He is nonetheless amazed and amused by the habits and quirks of a strange land.
“I tried lobster, and I thought it was a big fight,” he said. “You have to work for it to get to the meat.” And the taste? “I’m not sure I like it,” he said.
Fresh from a land dominated by two ethnic groups — the majority Hutu and the Tutsi, who died en masse with some moderate Hutu in the 1994 conflict — he says he is delighted by Harvard’s stew of nationalities and lifestyles. He was pleasantly taken aback by the blasé acceptance of openly gay students — “that’s not something we hear about in Rwanda”— and disturbed to find homeless beggars in a nation otherwise so wealthy that “you can’t tell who is rich and who isn’t.”
He says his four suitemates, hailing from Connecticut, Hawaii and spots in between, have helped him adjust to Boston life. But he is still trying to figure out an American culture that is more frenetic and obstreperous than in his homeland.
“People work hard for everything,” he said. “They do things fast, and they move fast. They tell you the truth; they tell you their experiences and their reservations. In Rwanda, we have a different way of talking to adults. We don’t shout. We don’t be rowdy. But here, you think independently.”
Born in rural eastern Rwanda, Mr. Uwayesu was only 3 when his parents, both illiterate farmers, died in a politically driven slaughter that killed some 800,000 people in 100 days. Red Cross workers rescued him with a brother and two sisters — four other children survived elsewhere — and cared for them until 1998, when the growing tide of parentless children forced workers to return them to their village.
They arrived as a drought, and then famine, began to grip their home province. “I was malnourished,” Mr. Uwayesu said. “My brother would tell me, ‘I’m going out to look for food,’ and then he would come back without it. There were times we did not cook the whole day.”
In 2000, young Justus and his brother walked to Kigali, Rwanda’s capital and a city of about one million, in search of food and help. Instead, they wound up at Ruviri, a sprawling garbage dump on the city’s outskirts that was home to hundreds of orphans and herds of pigs.
Justus found a home with two other children in an abandoned car, its smashed-out windows and floor covered with cardboard. For the next year and a half, he said, all but the search for food and shelter fell by the wayside. “There was no shower, no bathing at all,” he said. “The only thing was to keep something warm for the night, something really warm.”

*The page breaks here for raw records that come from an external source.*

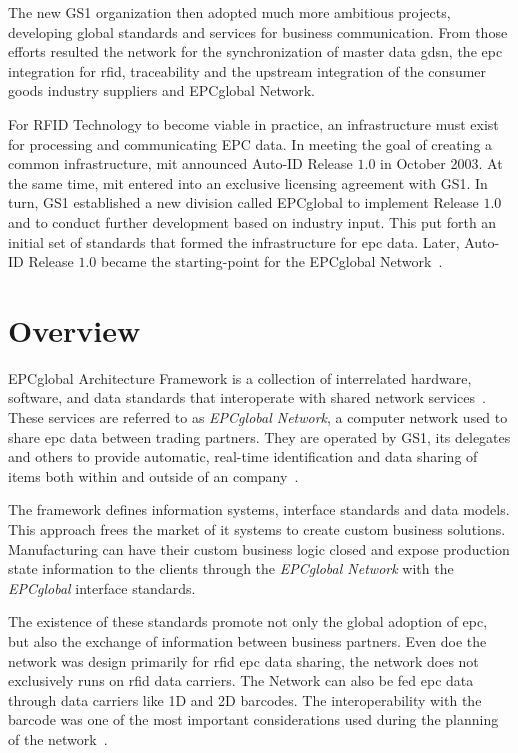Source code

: The new GS1 organization then adopted much more ambitious projects, developing global standards and services for business communication.
From those efforts resulted the network for the synchronization of master data \ac{gdsn}, the \ac{epc} integration for \ac{rfid}, traceability and the upstream integration of the consumer goods industry suppliers and EPCglobal Network.

For RFID Technology to become viable in practice, an infrastructure must exist for processing and communicating EPC data. In meeting the goal of creating a common infrastructure, \ac{mit} announced Auto-ID Release $1.0$ in October 2003. At the same time, \ac{mit} entered into an exclusive licensing agreement with GS1.
In turn, GS1 established a new division called EPCglobal to implement Release $1.0$ and to conduct further development based on industry input. This put forth an initial set of standards that formed the infrastructure for \ac{epc} data. Later, Auto-ID Release $1.0$ became the starting-point for the EPCglobal Network~\cite{GlobalRFIDValue}.

\section{Overview}


EPCglobal Architecture Framework is a collection of interrelated hardware, software, and data standards that interoperate with shared network services~\cite{GS1EPCglobalArchitecture}.
These services are referred to as \emph{EPCglobal Network}, a computer network used to share \ac{epc} data between trading partners.
They are operated by GS1, its delegates and others to provide automatic, real-time identification and data sharing of items both within and outside of an company~\cite[p. 213]{lahiriRFIDSourcebook2005}.

The framework defines information systems, interface standards and data models. This approach frees the market of \ac{it} systems to create custom business solutions. Manufacturing can have their custom business logic closed and expose production state information to the clients through the \emph{EPCglobal Network} with the \emph{EPCglobal} interface standards.

The existence of these standards promote not only the global adoption of \ac{epc}, but also the exchange of information between business partners.
Even doe the network was design primarily for \ac{rfid} \ac{epc} data sharing, the network does not exclusively runs on \ac{rfid} data carriers. The Network can also be fed \ac{epc} data through data carriers like 1D and 2D barcodes. The interoperability with the barcode was one of the most important considerations used during the planning of the network~\cite{RFIDBarcodeInteroperability}.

He learned to spot trucks from hotels and bakeries that carried the tastiest castoffs, and to leap atop them to grab his share before they discharged their loads to less nimble orphans.
For days when there was nothing to eat — no trucks came on Sundays, and bigger children claimed most edible garbage — he hoarded food in discarded cooking-oil tins, sunk into trash-fire embers to keep their contents warm.
Mr. Uwayesu said he was hobbled in a fall from one moving trash truck, and once nearly buried alive by a bulldozer pushing mounds of garbage into a pit.
Just 9, he spent nights in terror that a tiger said to roam the dump would attack him (there are no tigers in Africa). In the daytime, begging on the streets, he saw a world that was beyond him. “At noon,” he said, “kids would be coming back from school in their uniforms, running and playing in the road. Sometimes they would call me nayibobo” — literally, forgotten child. “They knew how different we were from them.”
“It was a really dark time, because I couldn’t see a future,” he said. “I couldn’t see how life could be better, or how I could come out of that.”
Purely by chance, Ms. Effiong proved the boy’s savior.
The charity that Ms. Effiong founded, in New Rochelle, N.Y., Esther’s Aid, decided in 2000 to center its efforts on helping Rwanda’s throngs of orphans. One Sunday in 2001, after delivering a shipping container of food and clothing, she took a taxi to the dump, spotted a scrum of orphans and, after some conversation, offered to take them to a safe place.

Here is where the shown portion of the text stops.